Bei 30 Grad Sommerhitze haben viele Helfer alte Farbe von den Holzbalken abgekratzt. Der große Saal soll künftig mit Warmluft beheizt werden. Dafür ist der Einbau einer Holzheizung geplant. Zu den Eigenleistungen gehört auch das Schachten eines Kanals quer über den Hof zur Quedlinburger Straße. Angesichts der meist vielen Besucher der Hoffeste und Konzerte musste auch eine Lösung für die vielen Fahrzeuge gefunden werden. Künftig dürfen in Abstimmung mit dem Eigentümer nebenan auf dem Amtshof 80 Autos parken.

"Es hat mich förmlich erschlagen, das ist eine tolle Leistung."

Joachim Langenstraß, Vorsitzender der Leader-Arbeitsgruppe "Rund um den Huy"

Wie Merino-Vereinsvorsitzende Frauke Meenken berichtete, sei Holger Werkmeister meist Tag für Tag mit Rentnern im Einsatz. "Es könnten ruhig ein paar Helfer mehr sein." "Wir sitzen täglich auch zum Abendessen zusammen - ein tolles Miteinander", ergänzte Vereinsmitglied Cordula von Rhade. Nun rücke das nächste, selbst gesteckte Ziel näher: Am 10. November soll im Saal eine große Eröffnungsparty steigen.

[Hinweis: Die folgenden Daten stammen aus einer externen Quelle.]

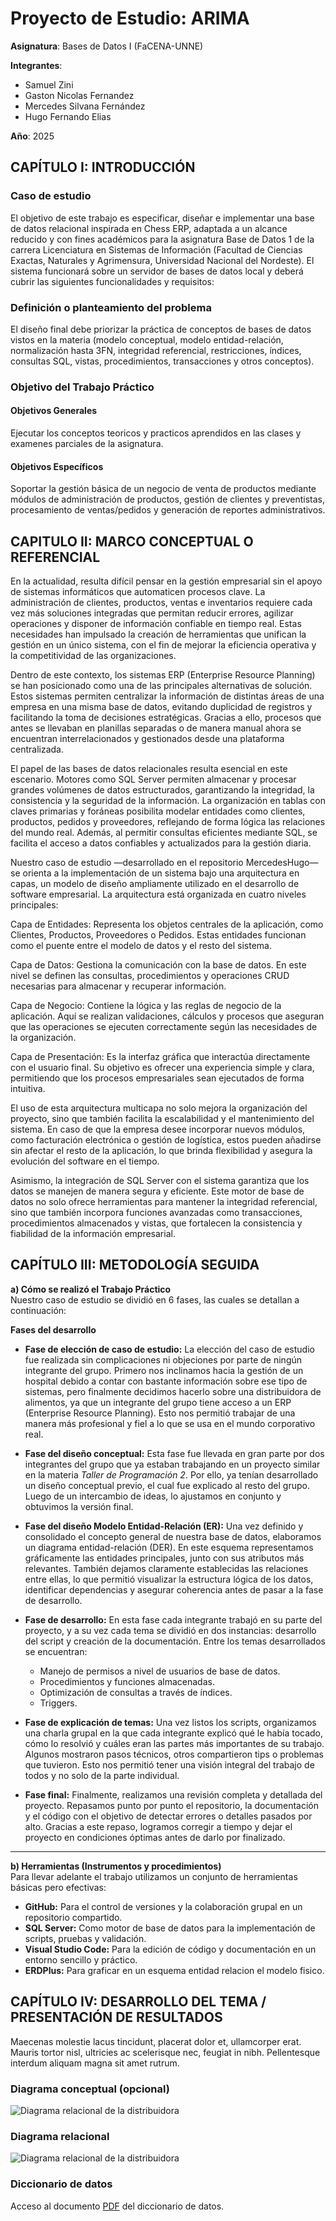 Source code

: # Proyecto de Estudio: ARIMA

**Asignatura**: Bases de Datos I (FaCENA-UNNE)

**Integrantes**:

- Samuel Zini
- Gaston Nicolas Fernandez
- Mercedes Silvana Fernández
- Hugo Fernando Elias

**Año**: 2025

## CAPÍTULO I: INTRODUCCIÓN

### Caso de estudio

El objetivo de este trabajo es especificar, diseñar e implementar una base de datos relacional inspirada en Chess ERP, adaptada a un alcance reducido y con fines académicos para la asignatura Base de Datos 1 de la carrera Licenciatura en Sistemas de Información (Facultad de Ciencias Exactas, Naturales y Agrimensura, Universidad Nacional del Nordeste). El sistema funcionará sobre un servidor de bases de datos local y deberá cubrir las siguientes funcionalidades y requisitos:

### Definición o planteamiento del problema

El diseño final debe priorizar la práctica de conceptos de bases de datos vistos en la materia (modelo conceptual, modelo entidad-relación, normalización hasta 3FN, integridad referencial, restricciones, índices, consultas SQL, vistas, procedimientos, transacciones y otros conceptos).

### Objetivo del Trabajo Práctico

#### Objetivos Generales

Ejecutar los conceptos teoricos y practicos aprendidos en las clases y examenes parciales de la asignatura.

#### Objetivos Específicos

Soportar la gestión básica de un negocio de venta de productos mediante módulos de administración de productos, gestión de clientes y preventistas, procesamiento de ventas/pedidos y generación de reportes administrativos.

## CAPITULO II: MARCO CONCEPTUAL O REFERENCIAL

En la actualidad, resulta difícil pensar en la gestión empresarial sin el apoyo de sistemas informáticos que automaticen procesos clave. La administración de clientes, productos, ventas e inventarios requiere cada vez más soluciones integradas que permitan reducir errores, agilizar operaciones y disponer de información confiable en tiempo real. Estas necesidades han impulsado la creación de herramientas que unifican la gestión en un único sistema, con el fin de mejorar la eficiencia operativa y la competitividad de las organizaciones.

Dentro de este contexto, los sistemas ERP (Enterprise Resource Planning) se han posicionado como una de las principales alternativas de solución. Estos sistemas permiten centralizar la información de distintas áreas de una empresa en una misma base de datos, evitando duplicidad de registros y facilitando la toma de decisiones estratégicas. Gracias a ello, procesos que antes se llevaban en planillas separadas o de manera manual ahora se encuentran interrelacionados y gestionados desde una plataforma centralizada.

El papel de las bases de datos relacionales resulta esencial en este escenario. Motores como SQL Server permiten almacenar y procesar grandes volúmenes de datos estructurados, garantizando la integridad, la consistencia y la seguridad de la información. La organización en tablas con claves primarias y foráneas posibilita modelar entidades como clientes, productos, pedidos y proveedores, reflejando de forma lógica las relaciones del mundo real. Además, al permitir consultas eficientes mediante SQL, se facilita el acceso a datos confiables y actualizados para la gestión diaria.

Nuestro caso de estudio —desarrollado en el repositorio MercedesHugo— se orienta a la implementación de un sistema bajo una arquitectura en capas, un modelo de diseño ampliamente utilizado en el desarrollo de software empresarial. La arquitectura está organizada en cuatro niveles principales:

Capa de Entidades: Representa los objetos centrales de la aplicación, como Clientes, Productos, Proveedores o Pedidos. Estas entidades funcionan como el puente entre el modelo de datos y el resto del sistema.

Capa de Datos: Gestiona la comunicación con la base de datos. En este nivel se definen las consultas, procedimientos y operaciones CRUD necesarias para almacenar y recuperar información.

Capa de Negocio: Contiene la lógica y las reglas de negocio de la aplicación. Aquí se realizan validaciones, cálculos y procesos que aseguran que las operaciones se ejecuten correctamente según las necesidades de la organización.

Capa de Presentación: Es la interfaz gráfica que interactúa directamente con el usuario final. Su objetivo es ofrecer una experiencia simple y clara, permitiendo que los procesos empresariales sean ejecutados de forma intuitiva.

El uso de esta arquitectura multicapa no solo mejora la organización del proyecto, sino que también facilita la escalabilidad y el mantenimiento del sistema. En caso de que la empresa desee incorporar nuevos módulos, como facturación electrónica o gestión de logística, estos pueden añadirse sin afectar el resto de la aplicación, lo que brinda flexibilidad y asegura la evolución del software en el tiempo.

Asimismo, la integración de SQL Server con el sistema garantiza que los datos se manejen de manera segura y eficiente. Este motor de base de datos no solo ofrece herramientas para mantener la integridad referencial, sino que también incorpora funciones avanzadas como transacciones, procedimientos almacenados y vistas, que fortalecen la consistencia y fiabilidad de la información empresarial.

## CAPÍTULO III: METODOLOGÍA SEGUIDA

**a) Cómo se realizó el Trabajo Práctico**  
Nuestro caso de estudio se dividió en 6 fases, las cuales se detallan a continuación:

**Fases del desarrollo**  

- **Fase de elección de caso de estudio:** La elección del caso de estudio fue realizada sin complicaciones ni objeciones por parte de ningún integrante del grupo. Primero nos inclinamos hacia la gestión de un hospital debido a contar con bastante información sobre ese tipo de sistemas, pero finalmente decidimos hacerlo sobre una distribuidora de alimentos, ya que un integrante del grupo tiene acceso a un ERP (Enterprise Resource Planning). Esto nos permitió trabajar de una manera más profesional y fiel a lo que se usa en el mundo corporativo real.  

- **Fase del diseño conceptual:** Esta fase fue llevada en gran parte por dos integrantes del grupo que ya estaban trabajando en un proyecto similar en la materia *Taller de Programación 2*. Por ello, ya tenían desarrollado un diseño conceptual previo, el cual fue explicado al resto del grupo. Luego de un intercambio de ideas, lo ajustamos en conjunto y obtuvimos la versión final.  

- **Fase del diseño Modelo Entidad-Relación (ER):** Una vez definido y consolidado el concepto general de nuestra base de datos, elaboramos un diagrama entidad-relación (DER). En este esquema representamos gráficamente las entidades principales, junto con sus atributos más relevantes. También dejamos claramente establecidas las relaciones entre ellas, lo que permitió visualizar la estructura lógica de los datos, identificar dependencias y asegurar coherencia antes de pasar a la fase de desarrollo.  

- **Fase de desarrollo:** En esta fase cada integrante trabajó en su parte del proyecto, y a su vez cada tema se dividió en dos instancias: desarrollo del script y creación de la documentación. Entre los temas desarrollados se encuentran:  
  - Manejo de permisos a nivel de usuarios de base de datos.  
  - Procedimientos y funciones almacenadas.  
  - Optimización de consultas a través de índices.  
  - Triggers.  

- **Fase de explicación de temas:** Una vez listos los scripts, organizamos una charla grupal en la que cada integrante explicó qué le había tocado, cómo lo resolvió y cuáles eran las partes más importantes de su trabajo. Algunos mostraron pasos técnicos, otros compartieron tips o problemas que tuvieron. Esto nos permitió tener una visión integral del trabajo de todos y no solo de la parte individual.  

- **Fase final:** Finalmente, realizamos una revisión completa y detallada del proyecto. Repasamos punto por punto el repositorio, la documentación y el código con el objetivo de detectar errores o detalles pasados por alto. Gracias a este repaso, logramos corregir a tiempo y dejar el proyecto en condiciones óptimas antes de darlo por finalizado.  

---

**b) Herramientas (Instrumentos y procedimientos)**  
Para llevar adelante el trabajo utilizamos un conjunto de herramientas básicas pero efectivas:  

- **GitHub:** Para el control de versiones y la colaboración grupal en un repositorio compartido.
- **SQL Server:** Como motor de base de datos para la implementación de scripts, pruebas y validación.
- **Visual Studio Code:** Para la edición de código y documentación en un entorno sencillo y práctico.
- **ERDPlus:** Para graficar en un esquema entidad relacion el modelo fisico.

## CAPÍTULO IV: DESARROLLO DEL TEMA / PRESENTACIÓN DE RESULTADOS

Maecenas molestie lacus tincidunt, placerat dolor et, ullamcorper erat. Mauris tortor nisl, ultricies ac scelerisque nec, feugiat in nibh. Pellentesque interdum aliquam magna sit amet rutrum.

### Diagrama conceptual (opcional)

![Diagrama relacional de la distribuidora](doc/diagrama_conceptual.png)

### Diagrama relacional

![Diagrama relacional de la distribuidora](doc/esquema_relacional_distribuidora.png)

### Diccionario de datos

Acceso al documento [PDF](doc/diccionario_datos.pdf) del diccionario de datos.
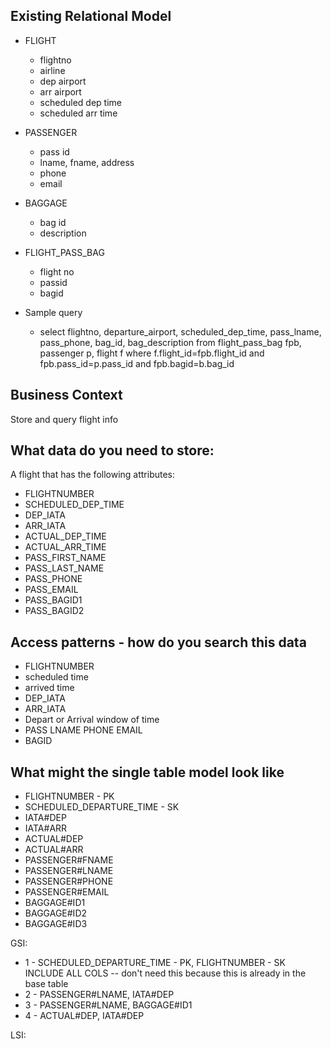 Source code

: ## Existing Relational Model
- FLIGHT
  - flightno
  - airline
  - dep airport
  - arr airport
  - scheduled dep time
  - scheduled arr time

- PASSENGER
  - pass id
  - lname, fname, address
  - phone
  - email

- BAGGAGE
  - bag id
  - description

- FLIGHT_PASS_BAG
  - flight no
  - passid
  - bagid

- Sample query
  - select flightno, departure_airport, scheduled_dep_time, pass_lname, pass_phone, bag_id, bag_description from flight_pass_bag fpb, passenger p, flight f where f.flight_id=fpb.flight_id and fpb.pass_id=p.pass_id and fpb.bagid=b.bag_id

## Business Context 
Store and query flight info

## What data do you need to store:
A flight that has the following attributes:
- FLIGHTNUMBER
- SCHEDULED_DEP_TIME
- DEP_IATA
- ARR_IATA
- ACTUAL_DEP_TIME
- ACTUAL_ARR_TIME
- PASS_FIRST_NAME 
- PASS_LAST_NAME 
- PASS_PHONE 
- PASS_EMAIL 
- PASS_BAGID1 
- PASS_BAGID2

## Access patterns - how do you search this data
- FLIGHTNUMBER
- scheduled time
- arrived time
- DEP_IATA
- ARR_IATA
- Depart or Arrival window of time
- PASS LNAME PHONE EMAIL
- BAGID

## What might the single table model look like
- FLIGHTNUMBER - PK
- SCHEDULED_DEPARTURE_TIME - SK
- IATA#DEP 
- IATA#ARR 
- ACTUAL#DEP 
- ACTUAL#ARR
- PASSENGER#FNAME 
- PASSENGER#LNAME 
- PASSENGER#PHONE 
- PASSENGER#EMAIL 
- BAGGAGE#ID1 
- BAGGAGE#ID2 
- BAGGAGE#ID3 

GSI:
- 1 - SCHEDULED_DEPARTURE_TIME - PK, FLIGHTNUMBER - SK INCLUDE ALL COLS -- don't need this because this is already in the base table
- 2 - PASSENGER#LNAME, IATA#DEP
- 3 - PASSENGER#LNAME, BAGGAGE#ID1
- 4 - ACTUAL#DEP, IATA#DEP

LSI:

"Es hat mich förmlich erschlagen, das ist eine tolle Leistung", sagte LAG-Vorsitzender Joachim Langenstraß voller Hochachtung. Holger Werkmeister habe das Projekt gekonnt vorgetragen. Es sei erfreulich, dass das Amt für Landwirtschaft es mittrage. Respektvolle Zustimmung kam auch von den anderen Gästen der Arbeitsgruppe, die ansonsten meist mit kleineren Vorhaben zu tun haben. Und: Damit sei jetzt auch gesichert, dass alle vorgegebenen Leader-Mittel in der Region in Höhe von über drei Millionen Euro bis zum Ende der Förderperiode voll ausgegeben werden, freute sich Leader-Manager Michael Schmidt.